#### Excerpted records
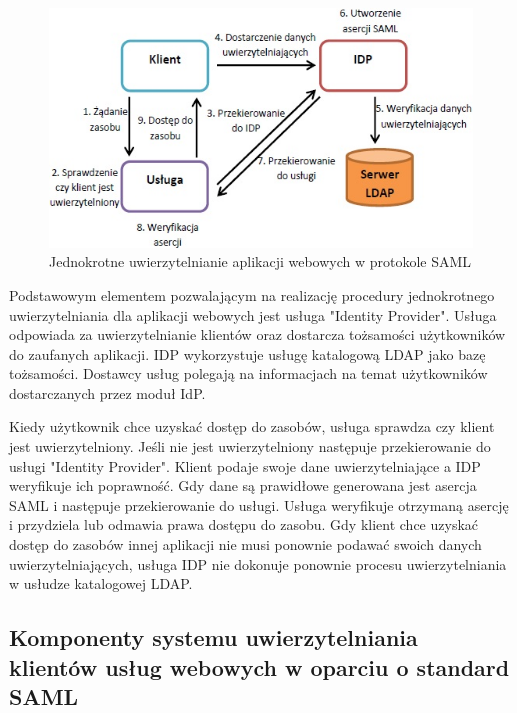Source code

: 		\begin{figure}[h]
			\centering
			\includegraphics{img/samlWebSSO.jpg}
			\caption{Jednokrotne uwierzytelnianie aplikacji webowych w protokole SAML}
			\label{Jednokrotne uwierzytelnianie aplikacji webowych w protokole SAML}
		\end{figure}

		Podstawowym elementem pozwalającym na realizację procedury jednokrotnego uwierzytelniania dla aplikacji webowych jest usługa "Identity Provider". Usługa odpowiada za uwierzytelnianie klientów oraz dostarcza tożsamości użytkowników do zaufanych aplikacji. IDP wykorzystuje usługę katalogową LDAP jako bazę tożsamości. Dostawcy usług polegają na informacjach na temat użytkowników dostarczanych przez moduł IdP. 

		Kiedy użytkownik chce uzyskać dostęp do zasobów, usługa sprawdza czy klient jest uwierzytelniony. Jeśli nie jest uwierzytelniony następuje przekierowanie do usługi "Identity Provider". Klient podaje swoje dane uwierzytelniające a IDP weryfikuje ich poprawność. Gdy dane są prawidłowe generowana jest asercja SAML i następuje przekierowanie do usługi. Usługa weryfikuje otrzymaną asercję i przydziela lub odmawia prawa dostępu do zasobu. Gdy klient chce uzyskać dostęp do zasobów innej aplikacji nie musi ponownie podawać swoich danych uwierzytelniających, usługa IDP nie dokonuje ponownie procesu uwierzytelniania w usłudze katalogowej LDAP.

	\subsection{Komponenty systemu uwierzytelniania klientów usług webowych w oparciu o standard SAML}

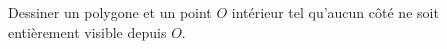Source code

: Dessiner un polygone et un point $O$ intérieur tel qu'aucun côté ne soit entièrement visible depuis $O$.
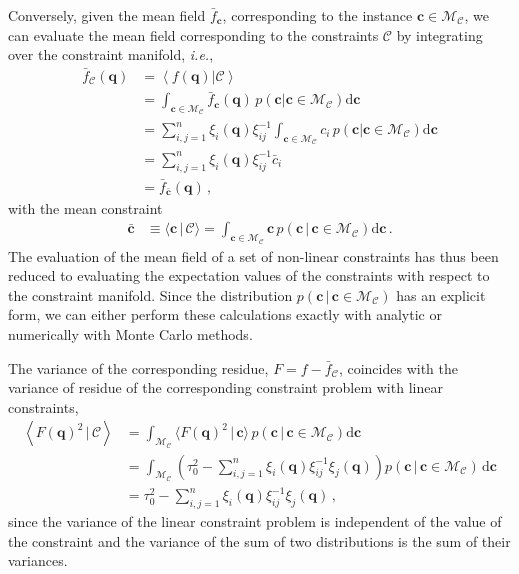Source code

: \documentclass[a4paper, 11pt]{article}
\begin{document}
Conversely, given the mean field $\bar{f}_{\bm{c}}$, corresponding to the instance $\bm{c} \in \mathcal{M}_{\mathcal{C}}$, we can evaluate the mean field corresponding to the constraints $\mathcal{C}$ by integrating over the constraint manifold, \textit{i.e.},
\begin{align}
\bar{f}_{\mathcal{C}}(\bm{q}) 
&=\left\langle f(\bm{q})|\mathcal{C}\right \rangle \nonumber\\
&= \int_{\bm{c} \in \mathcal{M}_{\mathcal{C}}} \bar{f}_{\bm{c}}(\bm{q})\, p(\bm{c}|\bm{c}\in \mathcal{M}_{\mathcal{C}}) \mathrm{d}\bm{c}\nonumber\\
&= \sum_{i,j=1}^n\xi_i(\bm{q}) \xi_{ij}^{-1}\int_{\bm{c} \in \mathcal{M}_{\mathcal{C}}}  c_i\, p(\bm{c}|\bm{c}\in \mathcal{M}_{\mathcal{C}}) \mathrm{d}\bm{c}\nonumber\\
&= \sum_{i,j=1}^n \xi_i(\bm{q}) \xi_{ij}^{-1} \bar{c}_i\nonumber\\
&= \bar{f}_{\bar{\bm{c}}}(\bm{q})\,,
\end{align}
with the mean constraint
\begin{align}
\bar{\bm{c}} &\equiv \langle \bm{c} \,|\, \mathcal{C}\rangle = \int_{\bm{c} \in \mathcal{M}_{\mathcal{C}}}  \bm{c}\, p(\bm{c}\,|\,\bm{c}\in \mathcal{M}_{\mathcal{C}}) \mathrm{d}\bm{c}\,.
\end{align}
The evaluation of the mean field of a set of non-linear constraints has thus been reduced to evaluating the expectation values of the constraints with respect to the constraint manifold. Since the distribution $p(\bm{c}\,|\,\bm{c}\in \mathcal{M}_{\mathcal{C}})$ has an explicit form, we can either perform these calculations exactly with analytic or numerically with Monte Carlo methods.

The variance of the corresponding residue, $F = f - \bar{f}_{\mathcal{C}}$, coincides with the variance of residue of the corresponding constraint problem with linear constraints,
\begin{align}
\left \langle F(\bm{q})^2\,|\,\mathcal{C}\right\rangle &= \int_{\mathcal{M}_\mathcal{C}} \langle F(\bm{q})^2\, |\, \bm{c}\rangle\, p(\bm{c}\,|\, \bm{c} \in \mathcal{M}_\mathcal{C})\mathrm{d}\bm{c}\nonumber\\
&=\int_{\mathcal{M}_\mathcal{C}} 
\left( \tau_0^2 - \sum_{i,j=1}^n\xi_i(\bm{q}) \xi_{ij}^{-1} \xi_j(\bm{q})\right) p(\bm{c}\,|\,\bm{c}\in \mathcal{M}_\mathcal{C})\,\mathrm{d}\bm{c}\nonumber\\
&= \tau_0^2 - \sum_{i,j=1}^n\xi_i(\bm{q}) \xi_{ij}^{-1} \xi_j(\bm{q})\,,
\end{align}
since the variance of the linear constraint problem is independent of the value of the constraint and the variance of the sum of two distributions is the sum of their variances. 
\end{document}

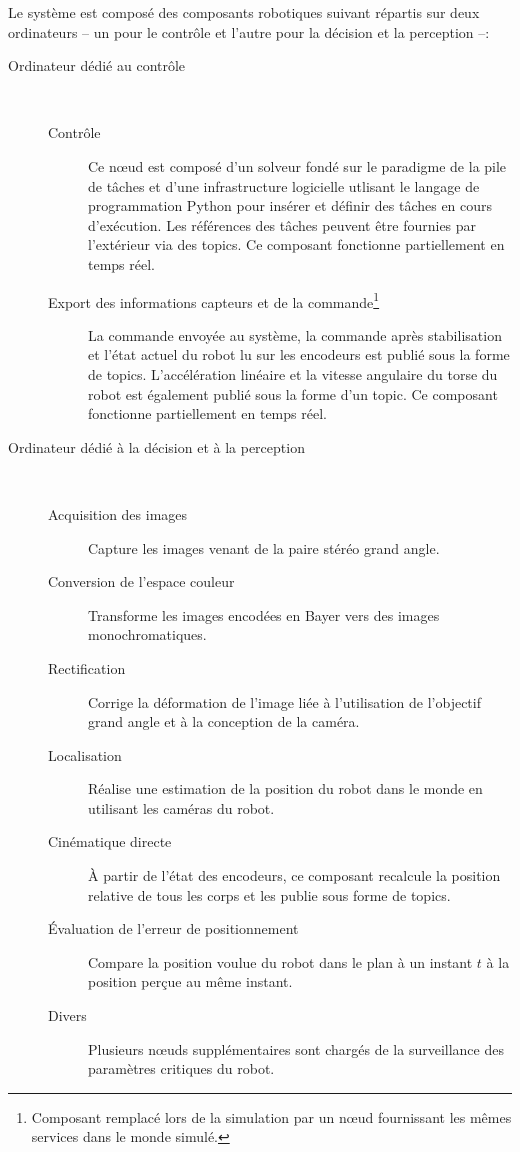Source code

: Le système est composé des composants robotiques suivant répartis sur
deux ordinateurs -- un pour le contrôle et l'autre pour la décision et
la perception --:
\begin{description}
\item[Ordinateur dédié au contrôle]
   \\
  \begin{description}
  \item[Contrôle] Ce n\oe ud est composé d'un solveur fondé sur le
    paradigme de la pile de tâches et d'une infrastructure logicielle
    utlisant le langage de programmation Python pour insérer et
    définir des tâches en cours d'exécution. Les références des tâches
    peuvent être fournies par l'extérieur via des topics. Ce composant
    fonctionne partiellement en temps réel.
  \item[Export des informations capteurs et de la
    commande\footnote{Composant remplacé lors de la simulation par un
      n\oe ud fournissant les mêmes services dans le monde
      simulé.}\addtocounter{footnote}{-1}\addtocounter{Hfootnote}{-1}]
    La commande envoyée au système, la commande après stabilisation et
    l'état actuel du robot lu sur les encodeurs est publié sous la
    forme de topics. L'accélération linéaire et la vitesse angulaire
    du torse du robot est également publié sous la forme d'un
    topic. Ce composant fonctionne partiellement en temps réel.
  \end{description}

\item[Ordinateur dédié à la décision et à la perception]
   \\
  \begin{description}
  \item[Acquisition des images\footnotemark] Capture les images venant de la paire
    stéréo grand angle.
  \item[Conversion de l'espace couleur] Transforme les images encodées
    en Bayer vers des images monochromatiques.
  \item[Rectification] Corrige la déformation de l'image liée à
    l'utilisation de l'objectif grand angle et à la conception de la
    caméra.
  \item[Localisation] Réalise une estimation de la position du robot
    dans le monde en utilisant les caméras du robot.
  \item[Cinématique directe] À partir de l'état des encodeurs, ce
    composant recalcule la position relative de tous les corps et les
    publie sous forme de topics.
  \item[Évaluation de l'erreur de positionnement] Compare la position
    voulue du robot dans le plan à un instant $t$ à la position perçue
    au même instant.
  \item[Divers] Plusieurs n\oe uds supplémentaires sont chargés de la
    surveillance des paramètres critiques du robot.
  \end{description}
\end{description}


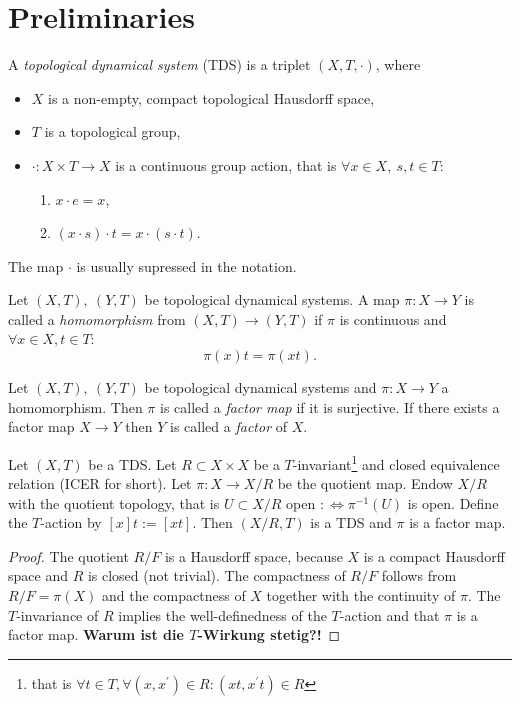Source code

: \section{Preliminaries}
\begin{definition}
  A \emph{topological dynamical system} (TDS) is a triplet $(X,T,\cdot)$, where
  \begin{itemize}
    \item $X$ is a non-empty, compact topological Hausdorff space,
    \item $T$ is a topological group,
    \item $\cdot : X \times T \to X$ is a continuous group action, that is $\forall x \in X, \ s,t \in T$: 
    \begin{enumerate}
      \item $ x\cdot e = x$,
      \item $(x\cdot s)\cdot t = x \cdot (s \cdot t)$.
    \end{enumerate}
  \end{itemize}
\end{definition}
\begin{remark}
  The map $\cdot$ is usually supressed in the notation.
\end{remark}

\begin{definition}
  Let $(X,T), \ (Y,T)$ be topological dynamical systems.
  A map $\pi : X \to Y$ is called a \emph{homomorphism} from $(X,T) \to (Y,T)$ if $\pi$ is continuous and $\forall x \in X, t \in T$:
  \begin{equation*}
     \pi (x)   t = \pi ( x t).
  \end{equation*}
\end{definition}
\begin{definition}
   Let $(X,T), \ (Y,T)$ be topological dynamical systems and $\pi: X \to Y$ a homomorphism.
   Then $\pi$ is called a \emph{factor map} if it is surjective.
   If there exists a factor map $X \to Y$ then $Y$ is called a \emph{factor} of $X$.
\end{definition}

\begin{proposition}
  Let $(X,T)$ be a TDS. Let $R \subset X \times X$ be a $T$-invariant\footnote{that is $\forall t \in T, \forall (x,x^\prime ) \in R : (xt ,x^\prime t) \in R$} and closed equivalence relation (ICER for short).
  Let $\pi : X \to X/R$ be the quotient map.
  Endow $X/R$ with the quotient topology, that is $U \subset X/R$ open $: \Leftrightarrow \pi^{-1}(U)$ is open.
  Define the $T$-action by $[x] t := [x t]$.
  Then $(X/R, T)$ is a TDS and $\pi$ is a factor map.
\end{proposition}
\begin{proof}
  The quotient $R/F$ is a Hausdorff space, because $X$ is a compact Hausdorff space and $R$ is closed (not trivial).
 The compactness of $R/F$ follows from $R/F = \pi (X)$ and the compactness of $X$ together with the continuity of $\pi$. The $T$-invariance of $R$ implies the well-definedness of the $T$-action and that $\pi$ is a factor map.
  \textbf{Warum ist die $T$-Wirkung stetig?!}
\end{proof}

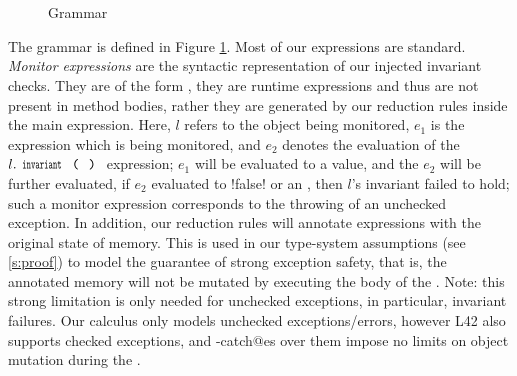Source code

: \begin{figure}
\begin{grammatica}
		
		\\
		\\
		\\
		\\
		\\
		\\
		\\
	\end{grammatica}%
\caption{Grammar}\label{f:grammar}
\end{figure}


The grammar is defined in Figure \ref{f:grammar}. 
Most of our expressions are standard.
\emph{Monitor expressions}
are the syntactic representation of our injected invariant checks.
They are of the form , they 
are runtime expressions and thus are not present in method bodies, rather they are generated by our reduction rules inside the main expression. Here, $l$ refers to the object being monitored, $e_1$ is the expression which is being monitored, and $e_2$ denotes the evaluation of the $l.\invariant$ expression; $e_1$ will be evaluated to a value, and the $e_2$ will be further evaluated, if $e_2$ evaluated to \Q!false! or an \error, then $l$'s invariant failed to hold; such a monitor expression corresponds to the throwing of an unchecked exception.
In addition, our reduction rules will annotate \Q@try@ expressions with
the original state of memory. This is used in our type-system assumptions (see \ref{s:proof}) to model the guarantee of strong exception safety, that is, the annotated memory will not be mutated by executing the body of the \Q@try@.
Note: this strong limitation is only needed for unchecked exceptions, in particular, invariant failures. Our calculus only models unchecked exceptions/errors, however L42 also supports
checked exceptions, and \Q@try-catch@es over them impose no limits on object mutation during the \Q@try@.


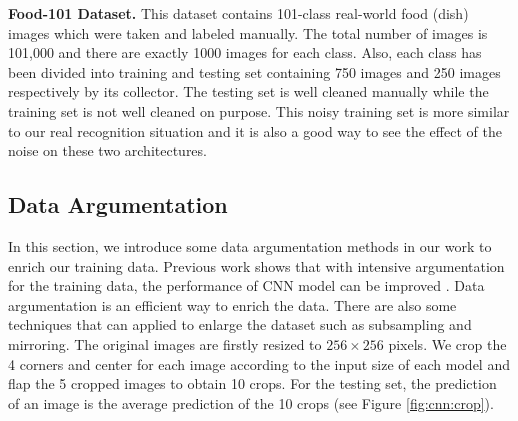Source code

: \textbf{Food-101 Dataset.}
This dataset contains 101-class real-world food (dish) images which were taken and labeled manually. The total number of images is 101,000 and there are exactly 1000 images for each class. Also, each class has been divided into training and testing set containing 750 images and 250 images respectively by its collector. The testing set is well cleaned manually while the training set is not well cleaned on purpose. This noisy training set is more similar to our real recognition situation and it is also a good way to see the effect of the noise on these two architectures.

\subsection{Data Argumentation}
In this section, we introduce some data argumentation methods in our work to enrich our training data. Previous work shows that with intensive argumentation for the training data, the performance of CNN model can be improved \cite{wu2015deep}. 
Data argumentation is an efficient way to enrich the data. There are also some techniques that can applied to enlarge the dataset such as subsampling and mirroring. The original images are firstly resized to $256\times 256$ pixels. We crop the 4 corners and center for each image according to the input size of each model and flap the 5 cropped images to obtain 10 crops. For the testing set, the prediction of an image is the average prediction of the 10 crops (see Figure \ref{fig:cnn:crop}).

#### Work task
Search the entries for the word "langle" and gather every line where it appears.

#### Exercise result
&=\left\langle f(\bm{q})|\mathcal{C}\right \rangle \nonumber\\
\bar{\bm{c}} &\equiv \langle \bm{c} \,|\, \mathcal{C}\rangle = \int_{\bm{c} \in \mathcal{M}_{\mathcal{C}}}  \bm{c}\, p(\bm{c}\,|\,\bm{c}\in \mathcal{M}_{\mathcal{C}}) \mathrm{d}\bm{c}\,.
\left \langle F(\bm{q})^2\,|\,\mathcal{C}\right\rangle &= \int_{\mathcal{M}_\mathcal{C}} \langle F(\bm{q})^2\, |\, \bm{c}\rangle\, p(\bm{c}\,|\, \bm{c} \in \mathcal{M}_\mathcal{C})\mathrm{d}\bm{c}\nonumber\\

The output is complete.